4. Property Detail View

Property list details

New Design: Property Detail View

  • The users can see images or 3D views of the homes by swapping left and right.

  • Booking actions (message, call, tour) are provided just below the images so that they are clearly visible to the users.

  • The property detail page now has options like property history, locality crime rate, etc. that will answer the questions related to security.

5. Home Tour Booking 

Home tour booking

New Design: Home Tour Booking

The home tour is the final step to finalize the property. To ensure that users don’t confront any issues here, we kept everything simple and removed unwanted options from the screen. The new design takes care that the focus is on actionable items, i.e. selecting the visit type, date, and time. 

6. Agents Page

Agents Page

New Design: Agents Page

In the new design of the Zillow app, a user can easily navigate from the home page to the agent page if they need to connect with the agent. Now, the users can also search agents by name.

Conclusion:

A very simple approach to UX for a real estate app wouldn’t just benefit the different age groups of users but will also help to retain them. 

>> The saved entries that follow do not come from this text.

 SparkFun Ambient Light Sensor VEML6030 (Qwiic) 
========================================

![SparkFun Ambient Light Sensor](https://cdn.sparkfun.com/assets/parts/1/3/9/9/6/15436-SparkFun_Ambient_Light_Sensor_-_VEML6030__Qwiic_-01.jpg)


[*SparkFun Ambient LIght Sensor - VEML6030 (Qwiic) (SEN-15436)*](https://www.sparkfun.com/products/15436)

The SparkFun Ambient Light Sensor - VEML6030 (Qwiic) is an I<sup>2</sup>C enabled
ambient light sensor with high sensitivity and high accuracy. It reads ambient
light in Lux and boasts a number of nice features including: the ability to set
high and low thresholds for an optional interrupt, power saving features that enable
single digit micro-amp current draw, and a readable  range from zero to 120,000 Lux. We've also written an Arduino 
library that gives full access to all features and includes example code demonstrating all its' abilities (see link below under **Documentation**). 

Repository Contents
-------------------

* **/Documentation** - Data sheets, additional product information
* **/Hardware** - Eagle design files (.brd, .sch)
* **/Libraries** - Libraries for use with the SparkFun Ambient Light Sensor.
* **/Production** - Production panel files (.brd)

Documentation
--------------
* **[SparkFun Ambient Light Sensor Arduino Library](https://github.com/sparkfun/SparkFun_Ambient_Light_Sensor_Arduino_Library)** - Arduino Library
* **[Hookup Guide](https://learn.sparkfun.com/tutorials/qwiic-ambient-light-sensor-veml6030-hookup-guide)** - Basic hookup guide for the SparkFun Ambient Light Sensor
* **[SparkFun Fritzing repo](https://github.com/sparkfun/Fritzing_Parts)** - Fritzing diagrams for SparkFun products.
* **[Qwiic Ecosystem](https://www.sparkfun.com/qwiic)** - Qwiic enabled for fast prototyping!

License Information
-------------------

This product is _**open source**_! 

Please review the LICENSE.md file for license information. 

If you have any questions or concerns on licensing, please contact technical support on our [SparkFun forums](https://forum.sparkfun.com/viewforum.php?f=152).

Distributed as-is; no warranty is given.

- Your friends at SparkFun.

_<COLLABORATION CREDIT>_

A user-centric, transparent, and humanized approach to UI/UX design is the key to customer acquisition and retention. If you need the same for your business app as well, then our team is there to help. Connect with us through a free consultation session and you will surely get the best suggestions and roadmap for a business that thrives. 

Topics: UI/UX

Archna Oberoi

Written by Archna Oberoi

Content strategist by profession and blogger by passion, Archna is avid about updating herself with the freshest dose of technology and sharing them with the readers. Stay tuned here as she brings some trending stories from the tech-territory of mobile and web.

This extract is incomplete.